Your task:
In the entries that follow, how many lines contain the word "Boost"? Answer with the number only.

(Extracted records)
━━━━━━━━━━━━━━━━━━━━━━━━━━━━━━
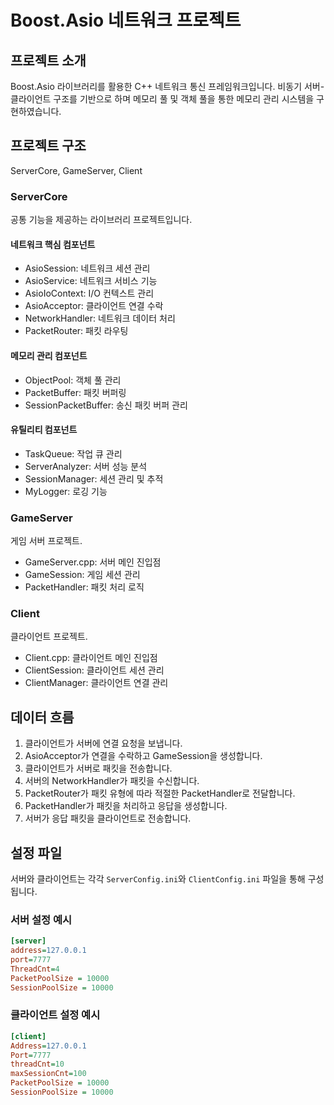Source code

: # Boost.Asio 네트워크 프로젝트

## 프로젝트 소개

Boost.Asio 라이브러리를 활용한 C++ 네트워크 통신 프레임워크입니다. 
비동기 서버-클라이언트 구조를 기반으로 하며 메모리 풀 및 객체 풀을 통한 메모리 관리 시스템을 구현하였습니다.

## 프로젝트 구조

ServerCore, GameServer, Client

### ServerCore

공통 기능을 제공하는 라이브러리 프로젝트입니다.

#### 네트워크 핵심 컴포넌트
- AsioSession: 네트워크 세션 관리
- AsioService: 네트워크 서비스 기능
- AsioIoContext: I/O 컨텍스트 관리
- AsioAcceptor: 클라이언트 연결 수락
- NetworkHandler: 네트워크 데이터 처리
- PacketRouter: 패킷 라우팅

#### 메모리 관리 컴포넌트
- ObjectPool: 객체 풀 관리
- PacketBuffer: 패킷 버퍼링
- SessionPacketBuffer: 송신 패킷 버퍼 관리

#### 유틸리티 컴포넌트
- TaskQueue: 작업 큐 관리
- ServerAnalyzer: 서버 성능 분석
- SessionManager: 세션 관리 및 추적
- MyLogger: 로깅 기능

### GameServer

게임 서버 프로젝트.

- GameServer.cpp: 서버 메인 진입점
- GameSession: 게임 세션 관리
- PacketHandler: 패킷 처리 로직

### Client

클라이언트 프로젝트.

- Client.cpp: 클라이언트 메인 진입점
- ClientSession: 클라이언트 세션 관리
- ClientManager: 클라이언트 연결 관리

## 데이터 흐름

1. 클라이언트가 서버에 연결 요청을 보냅니다.
2. AsioAcceptor가 연결을 수락하고 GameSession을 생성합니다.
3. 클라이언트가 서버로 패킷을 전송합니다.
4. 서버의 NetworkHandler가 패킷을 수신합니다.
5. PacketRouter가 패킷 유형에 따라 적절한 PacketHandler로 전달합니다.
6. PacketHandler가 패킷을 처리하고 응답을 생성합니다.
7. 서버가 응답 패킷을 클라이언트로 전송합니다.

## 설정 파일

서버와 클라이언트는 각각 `ServerConfig.ini`와 `ClientConfig.ini` 파일을 통해 구성됩니다.

### 서버 설정 예시

```ini
[server]
address=127.0.0.1
port=7777
ThreadCnt=4
PacketPoolSize = 10000
SessionPoolSize = 10000
```

### 클라이언트 설정 예시

```ini
[client]
Address=127.0.0.1
Port=7777
threadCnt=10
maxSessionCnt=100
PacketPoolSize = 10000
SessionPoolSize = 10000
```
━━━━━━━━━━━━━━━━━━━━━━━━━━━━━━
Answer to the problem:
2